6. En second lieu, aux termes de l'article L. 181-3 du code de l'environnement : " I. - L'autorisation environnementale ne peut être accordée que si les mesures qu'elle comporte assurent la prévention des dangers ou inconvénients pour les intérêts mentionnés aux articles L. 211-1 et L. 511-1, selon les cas. (...) ". Aux termes de l'article L. 511-1 du code de l'environnement : " Sont soumis aux dispositions du présent titre (...) les installations exploitées ou détenues par toute personne physique ou morale, publique ou privée, qui peuvent présenter des dangers ou des inconvénients soit pour la commodité du voisinage, soit pour la santé, la sécurité, la salubrité publiques, soit pour l'agriculture, soit pour la protection de la nature, de l'environnement et des paysages, soit pour l'utilisation rationnelle de l'énergie, soit pour la conservation des sites et des monuments ainsi que des éléments du patrimoine archéologique. ". Aux termes de l'article L. 512-1 du même code : " Sont soumises à autorisation préfectorale les installations qui présentent de graves dangers ou inconvénients pour les intérêts visés à l'article L. 511-1. (...) ". Aux termes de l'article R. 111-27 du code de l'urbanisme : " Le projet peut être refusé ou n'être accepté que sous réserve de l'observation de prescriptions spéciales si les constructions, par leur situation, leur architecture, leurs dimensions ou l'aspect extérieur des bâtiments ou ouvrages à édifier ou à modifier, sont de nature à porter atteinte au caractère ou à l'intérêt des lieux avoisinants, aux sites, aux paysages naturels ou urbains ainsi qu'à la conservation des perspectives monumentales. ". Il appartient au juge du plein contentieux de l'autorisation environnementale, d'apprécier le respect des règles de fond régissant l'installation au regard des circonstances de fait et de droit en vigueur à la date à laquelle il se prononce, sous réserve du respect des règles d'urbanisme qui s'apprécie au regard des circonstances de fait et de droit applicables à la date de l'autorisation.

S'agissant de l'impact sur l'avifaune :

7. La société requérante soutient que le motif de refus précité retenu par la préfète révèle certes un enjeu important du projet pour 4 espèces d'avifaune mais ne démontre pas d'atteintes à celles-ci, lesquelles sont d'ailleurs prévenues par de nombreuses mesures et notamment, la mesure NA-R6 qui consiste à mettre en place un calendrier de chantier pour l'avifaune permettant le lancement des travaux en dehors de la période de nidification des espèces nichant au sol, la mesure NA-R1 qui met en place un suivi environnemental de chantier ainsi qu'un plan de circulation au sein du site, la mesure NA-R8 qui impose une distance minimale entre les éoliennes pour faciliter les vols migratoires, la mesure NA-R10 qui a pour objectif la gestion adaptée des abords des éoliennes et des chemins d'accès afin de réduire leur attractivité pour la chasse.
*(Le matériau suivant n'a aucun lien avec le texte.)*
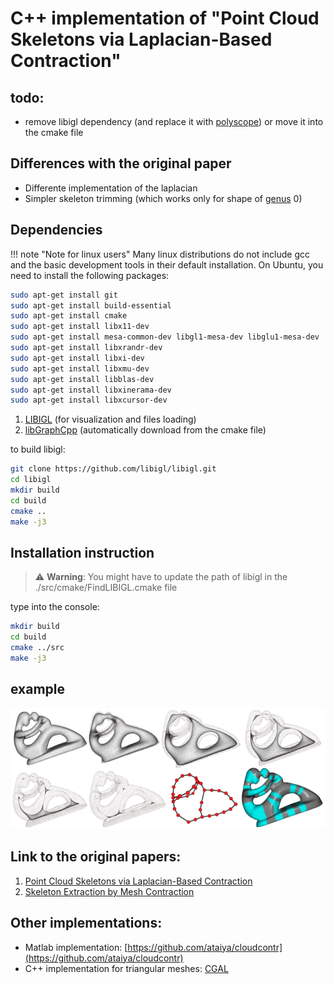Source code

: # C++ implementation of "Point Cloud Skeletons via Laplacian-Based Contraction"

## todo:
* remove libigl dependency (and replace it with [polyscope](https://github.com/nmwsharp/polyscope)) or move it into the cmake file

## Differences with the original paper
* Differente implementation of the laplacian
* Simpler skeleton trimming (which works only for shape of [genus](https://en.wikipedia.org/wiki/Genus_(mathematics)) 0)

## Dependencies

!!! note "Note for linux users" Many linux distributions do not include gcc and the basic development tools in their default installation. On Ubuntu, you need to install the following packages:

```bash
sudo apt-get install git
sudo apt-get install build-essential
sudo apt-get install cmake
sudo apt-get install libx11-dev
sudo apt-get install mesa-common-dev libgl1-mesa-dev libglu1-mesa-dev
sudo apt-get install libxrandr-dev
sudo apt-get install libxi-dev
sudo apt-get install libxmu-dev
sudo apt-get install libblas-dev
sudo apt-get install libxinerama-dev
sudo apt-get install libxcursor-dev
```


1. [LIBIGL](https://github.com/libigl/libigl/) (for visualization and files loading)
2. [libGraphCpp](https://github.com/rFalque/libGraphCpp) (automatically download from the cmake file)

to build libigl:
```bash
git clone https://github.com/libigl/libigl.git
cd libigl
mkdir build
cd build
cmake ..
make -j3
```

## Installation instruction

> ⚠️ **Warning**: You might have to update the path of libigl in the ./src/cmake/FindLIBIGL.cmake file

type into the console:
```bash
mkdir build
cd build
cmake ../src
make -j3
```

## example

![skeletonization](https://github.com/rFalque/pointCloudSkeletonization/raw/master/images/skeletonization.png "example of point cloud skeletonization through Laplacian contraction")

## Link to the original papers:
1. [Point Cloud Skeletons via Laplacian-Based Contraction](https://gfx.uvic.ca/pubs/2010/cao_smi10/paper.pdf)
2. [Skeleton Extraction by Mesh Contraction](http://visgraph.cse.ust.hk/projects/skeleton/skeleton_sig08.pdf)

## Other implementations:
* Matlab implementation: [https://github.com/ataiya/cloudcontr](https://github.com/ataiya/cloudcontr)
* C++ implementation for triangular meshes: [CGAL](https://doc.cgal.org/latest/Surface_mesh_skeletonization/index.html#Chapter_3D_Surface_mesh_skeletonization)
Elle souligne que, selon l'étude d'impact, ces mesures permettront de diminuer significativement les atteintes à l'Alouette des champs, à l'Œdicnème criard et au Busard Saint-Martin durant leur période de reproduction, ainsi que le risque de mortalité des individus due aux collisions pour la Grue cendrée en période de migration postnuptiale et le Vanneau huppé en migration prénuptiale et ce compte tenu de l'incidence résiduelle modérée et non significative du projet. Elle ajoute, enfin, que des mesures de suivi de mortalité des oiseaux et des chiroptères et de l'activité des oiseaux sont également proposées dans l'étude d'impact.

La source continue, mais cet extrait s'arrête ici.